In 1976, a British statistician named George Box wrote the famous line “All models are wrong, some are useful.” He suggested we should focus more on how models can be applied to provide value in a useful manner, rather than debating endlessly if the predictions are all correct or not. But, how can we determine if a model is useful or not?
Pecan’s platform empowers data analysts, especially those without machine-learning experience, to build models from raw data sourced from various origins, using only SQL queries. A model in Pecan can be constructed in just a few hours, which eliminates the need to spend months on data collection, cleanup, and preparation.
However, getting to a trained model is merely the initial step. Model evaluation, repeated iterations, and optimizations can also be time-consuming. This can be particularly challenging for data analysts unfamiliar with machine-learning concepts.

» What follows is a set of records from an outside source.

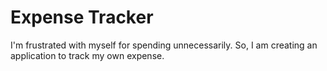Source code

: # Expense Tracker

I'm frustrated with myself for spending unnecessarily. So, I am creating an application to track my own expense.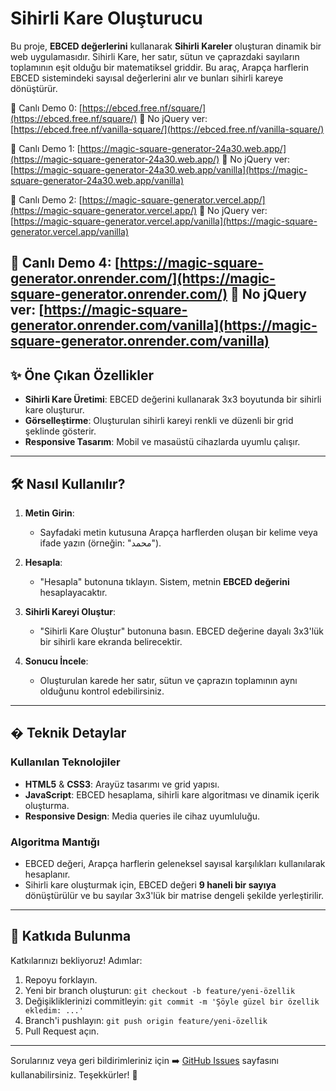 # Sihirli Kare Oluşturucu

Bu proje, **EBCED değerlerini** kullanarak **Sihirli Kareler** oluşturan dinamik bir web uygulamasıdır. Sihirli Kare, her satır, sütun ve çaprazdaki sayıların toplamının eşit olduğu bir matematiksel griddir. Bu araç, Arapça harflerin EBCED sistemindeki sayısal değerlerini alır ve bunları sihirli kareye dönüştürür.

🔗 Canlı Demo 0: [https://ebced.free.nf/square/](https://ebced.free.nf/square/)
🔗 No jQuery ver: [https://ebced.free.nf/vanilla-square/](https://ebced.free.nf/vanilla-square/)

🔗 Canlı Demo 1: [https://magic-square-generator-24a30.web.app/](https://magic-square-generator-24a30.web.app/)
🔗 No jQuery ver: [https://magic-square-generator-24a30.web.app/vanilla](https://magic-square-generator-24a30.web.app/vanilla)

🔗 Canlı Demo 2: [https://magic-square-generator.vercel.app/](https://magic-square-generator.vercel.app/)
🔗 No jQuery ver: [https://magic-square-generator.vercel.app/vanilla](https://magic-square-generator.vercel.app/vanilla)

🔗 Canlı Demo 4: [https://magic-square-generator.onrender.com/](https://magic-square-generator.onrender.com/)
🔗 No jQuery ver: [https://magic-square-generator.onrender.com/vanilla](https://magic-square-generator.onrender.com/vanilla)
---

## ✨ Öne Çıkan Özellikler

- **Sihirli Kare Üretimi**: EBCED değerini kullanarak 3x3 boyutunda bir sihirli kare oluşturur.
- **Görselleştirme**: Oluşturulan sihirli kareyi renkli ve düzenli bir grid şeklinde gösterir.
- **Responsive Tasarım**: Mobil ve masaüstü cihazlarda uyumlu çalışır.

---

## 🛠️ Nasıl Kullanılır?

1. **Metin Girin**:
   - Sayfadaki metin kutusuna Arapça harflerden oluşan bir kelime veya ifade yazın (örneğin: "محمد").

2. **Hesapla**:
   - "Hesapla" butonuna tıklayın. Sistem, metnin **EBCED değerini** hesaplayacaktır.

3. **Sihirli Kareyi Oluştur**:
   - "Sihirli Kare Oluştur" butonuna basın. EBCED değerine dayalı 3x3'lük bir sihirli kare ekranda belirecektir.

4. **Sonucu İncele**:
   - Oluşturulan karede her satır, sütun ve çaprazın toplamının aynı olduğunu kontrol edebilirsiniz.

---

## � Teknik Detaylar

### Kullanılan Teknolojiler
- **HTML5** & **CSS3**: Arayüz tasarımı ve grid yapısı.
- **JavaScript**: EBCED hesaplama, sihirli kare algoritması ve dinamik içerik oluşturma.
- **Responsive Design**: Media queries ile cihaz uyumluluğu.

### Algoritma Mantığı
- EBCED değeri, Arapça harflerin geleneksel sayısal karşılıkları kullanılarak hesaplanır.
- Sihirli kare oluşturmak için, EBCED değeri **9 haneli bir sayıya** dönüştürülür ve bu sayılar 3x3'lük bir matrise dengeli şekilde yerleştirilir.

---

## 🤝 Katkıda Bulunma

Katkılarınızı bekliyoruz! Adımlar:
1. Repoyu forklayın.
2. Yeni bir branch oluşturun:
   `git checkout -b feature/yeni-özellik`
3. Değişikliklerinizi commitleyin:
   `git commit -m 'Şöyle güzel bir özellik ekledim: ...'`
4. Branch'i pushlayın:
   `git push origin feature/yeni-özellik`
5. Pull Request açın.

---

Sorularınız veya geri bildirimleriniz için ➡️ [GitHub Issues](https://github.com/metatronslove/magic-square-generator/issues) sayfasını kullanabilirsiniz.
Teşekkürler! 🌟
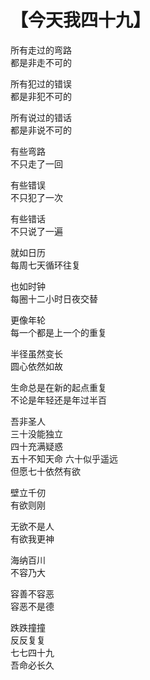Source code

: # 【今天我四十九】

所有走过的弯路  
都是非走不可的

所有犯过的错误  
都是非犯不可的

所有说过的错话  
都是非说不可的 

有些弯路  
不只走了一回

有些错误  
不只犯了一次

有些错话  
不只说了一遍

就如日历  
每周七天循环往复

也如时钟  
每圈十二小时日夜交替

更像年轮  
每一个都是上一个的重复

半径虽然变长  
圆心依然如故

生命总是在新的起点重复  
不论是年轻还是年过半百

吾非圣人  
三十没能独立  
四十充满疑惑  
五十不知天命
六十似乎遥远  
但愿七十依然有欲

壁立千仞  
有欲则刚

无欲不是人  
有欲我更神

海纳百川  
不容乃大

容善不容恶  
容恶不是德

跌跌撞撞  
反反复复  
七七四十九  
吾命必长久
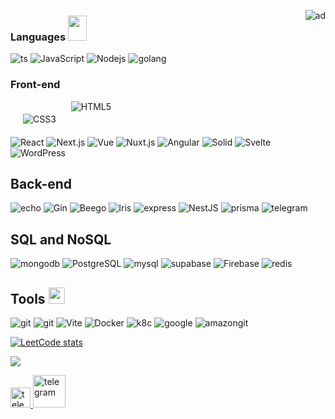 <img alt="ad"  align="right" 
style="width: auto;"     src="https://camo.githubusercontent.com/63371d36886ee658f5a97401f393e1ab1684b2fd3de674b8f5efc7d410b2a3d0/68747470733a2f2f6d656469612e67697068792e636f6d2f6d656469612f57556c706c634d704f43456d5447427442572f67697068792e676966" />


### Languages <img src="https://user-images.githubusercontent.com/72881348/206250286-b8ee1649-935a-44ca-a699-eb29aea1b0e8.gif" width="30" height="40"/>

<p>
<img align="top" alt="ts" style="max-width: 100%" src="https://img.shields.io/badge/-TypeScript-0A2516?style=flat&amp;logo=TypeScript"/>
<img align="top" alt="JavaScript" style="max-width: 100%" src="https://img.shields.io/badge/-JavaScript-0A2516?style=flat&amp;logo=JavaScript"/>
<img align="top" alt="Nodejs" style="max-width: 100%" src="https://img.shields.io/badge/-Nodejs-0A2516?style=flat&amp;logo=Node.js"/>
<img align="top" alt="golang" style="max-width: 100%" src="https://img.shields.io/badge/-Golang-0A2516?style=flat&amp;logo=Go"/>
</p>
 
### Front-end 

<p align="left">
 <img align="top" alt="CSS3" style="margin: 20px;" src="https://img.shields.io/badge/-CSS3-0A2516?style=flat&amp;logo=css3"/>
 <img align="top" alt="HTML5"  src="https://img.shields.io/badge/-HTML5-0A2516?style=flat&amp;logo=HTML5"/>
 
 <br/>
 
 <img align="top" alt="React"  src="https://img.shields.io/badge/-React-0A2516?style=flat&amp;logo=React"/>
 <img align="top" alt="Next.js" src="https://img.shields.io/badge/-Next.js-0A2516?style=flat&amp;logo=Next.js"/>
 <img align="top" alt="Vue"  src="https://img.shields.io/badge/-Vue.js-0A2516?style=flat&amp;logo=Vue.js"/>
 <img align="top" alt="Nuxt.js" style="max-width: 100%" src="https://img.shields.io/badge/-Nuxt.js-0A2516?style=flat&amp;logo=Nuxt.js"/>
 <img align="top" alt="Angular" style="max-width: 100%" src="https://img.shields.io/badge/-Angular-0A2516?style=flat&amp;logo=Angular"/>
 <img align="top" alt="Solid" style="max-width: 100%" src="https://img.shields.io/badge/-Solid-0A2516?style=flat&amp;logo=Solid"/>
 <img align="top" alt="Svelte" style="max-width: 100%" src="https://img.shields.io/badge/-Svelte-0A2516?style=flat&amp;logo=Svelte"/>
 <img align="top" alt="WordPress" style="max-width: 100%" src="https://img.shields.io/badge/-WordPress-0A2516?style=flat&amp;logo=WordPress"/>
 
</p>



##  Back-end

<p align="left">
 <img align="top" alt="echo" style="max-width: 100%" src="https://img.shields.io/badge/-Echo-0A2516?style=flat&amp;logo=go"/>
 
 <img align="top" alt="Gin" style="max-width: 100%" src="https://img.shields.io/badge/-Gin-0A2516?style=flat&amp;logo=go"/>
 
 <img align="top" alt="Beego" style="max-width: 100%" src="https://img.shields.io/badge/-Beego-0A2516?style=flat&amp;logo=go"/>
 
 <img align="top" alt="Iris" style="max-width: 100%" src="https://img.shields.io/badge/-Iris-0A2516?style=flat&amp;logo=go"/>
 
 <img align="top" alt="express" style="max-width: 100%" src="https://img.shields.io/badge/-express.js-%23197CB1E?style=flat&logo=node.js"/>
 
 
 <img align="top" alt="NestJS" style="max-width: 100%" src="https://img.shields.io/badge/-NestJS-E0234E?style=flat&logo=NestJS"/>
 
 <img align="top" alt="prisma" style="max-width: 100%" src="https://img.shields.io/badge/-prisma-181A1B?style=flat&logo=prisma"/>
 
 <img align="top" alt="telegram" style="max-width: 100%" src="https://img.shields.io/badge/-telegram.bot-26A5E4?style=flat&logo=telegram"/>
 

</p>

## SQL and NoSQL

<p align="left">
 <img align="mongodb" alt="mongodb" style="max-width: 100%" src="https://img.shields.io/badge/-Mongodb-080A0D?style=flat&logo=mongodb"/>
  <img align="PostgreSQL" alt="PostgreSQL" style="max-width: 100%" src="https://img.shields.io/badge/-PostgreSQL-080A0D?style=flat&logo=PostgreSQL"/>
  <img align="mysql" alt="mysql" style="max-width: 100%" src="https://img.shields.io/badge/-MySQL-080A0D?style=flat&logo=mysql"/>
  <img align="supabase" alt="supabase" style="max-width: 100%" src="https://img.shields.io/badge/-supabase-080A0D?style=flat&logo=supabase"/>
  <img align="Firebase" alt="Firebase" style="max-width: 100%" src="https://img.shields.io/badge/-Firebase-080A0D?style=flat&logo=Firebase"/>
  <img align="redis" alt="redis" style="max-width: 100%" src="https://img.shields.io/badge/-Redis-080A0D?style=flat&logo=redis"/>
  
 
</p>

## Tools <img  alt="cote" width="26px" src="https://camo.githubusercontent.com/662490d98da872217819984322ada7eabdb0cf406f49e1efbfd6cdc27e164b3e/68747470733a2f2f656d6f6a69732e736c61636b6d6f6a69732e636f6d2f656d6f6a69732f696d616765732f313632313032343339342f33393039322f6361742d726f6c6c2e6769663f31363231303234333934" />



 
<p align="left" >
   <img align="top" alt="git" style="max-width: 100%" src="https://img.shields.io/badge/-Git-080A0D?style=flat&logo=git"/>
 <img align="top" alt="git" style="max-width: 100%" src="https://img.shields.io/badge/-Webpack-080A0D?style=flat&logo=Webpack"/>
 <img align="top" alt="Vite" style="max-width: 100%" src="https://img.shields.io/badge/-Vite-080A0D?style=flat&logo=Vite"/>
   <img align="top" alt="Docker" style="max-width: 100%" src="https://img.shields.io/badge/-Docker-080A0D?style=flat&logo=Docker"/>
 <img align="top" alt="k8c" style="max-width: 100%" src="https://img.shields.io/badge/-k8c-080A0D?style=flat&logo=kubernetes"/>  
 
 <img align="top" alt="google" style="max-width: 100%" src="https://img.shields.io/badge/-GCP-080A0D?style=flat&logo=google"/>
 <img align="top" alt="amazongit" style="max-width: 100%" src="https://img.shields.io/badge/-AWS-080A0D?style=flat&logo=amazon"/>

 
</p>


<div > 
 
  [![LeetCode stats](https://leetcode-stats-six.vercel.app/?username=GaponovAlexey&theme=dark)](https://leetcode.com/GaponovAlexey/)
 
</div>


![](https://komarev.com/ghpvc/?username=GaponovAlexey) 

<p align="left" >
 <a href="https://www.linkedin.com/in/gaponovalexey/" >
     <img alt="telegram" width="32px" src="https://user-images.githubusercontent.com/72881348/206057960-640d818a-975a-48ae-9476-0e77a8696d28.png "  /> 
 </a>
 <a href="https://t.me/Alexey_Gaponov" >
    <img alt="telegram" width="52px" src="https://user-images.githubusercontent.com/72881348/206057427-a2682b87-c6c4-4a8f-b833-35733e0c7290.png "  />
 </a>
</p>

To guide model evaluation, Pecan offers a set of automated health checks that ease the process of ensuring the model’s reliability, combined with actionable recommendations to address possible issues. Those health checks provide a comprehensive evaluation approach that is essential for machine learning models. The checks include a comparison to benchmarks, leakage detection, overfit assessment, label drift detection, and data volume analysis. The checks also provide suggestions for how you can address any issues with the model that are identified.
Health Check #1: Benchmark Comparison
What is a good model? A common mistake is believing that every model with 70-80% accuracy is a good model, and a model with accuracy below that is bad. Let’s understand why this approach is wrong:
- Each model should be tested with the relevant KPI that best serves the intended action that will be derived from using the predictions.
- The model should always be tested against the alternatives.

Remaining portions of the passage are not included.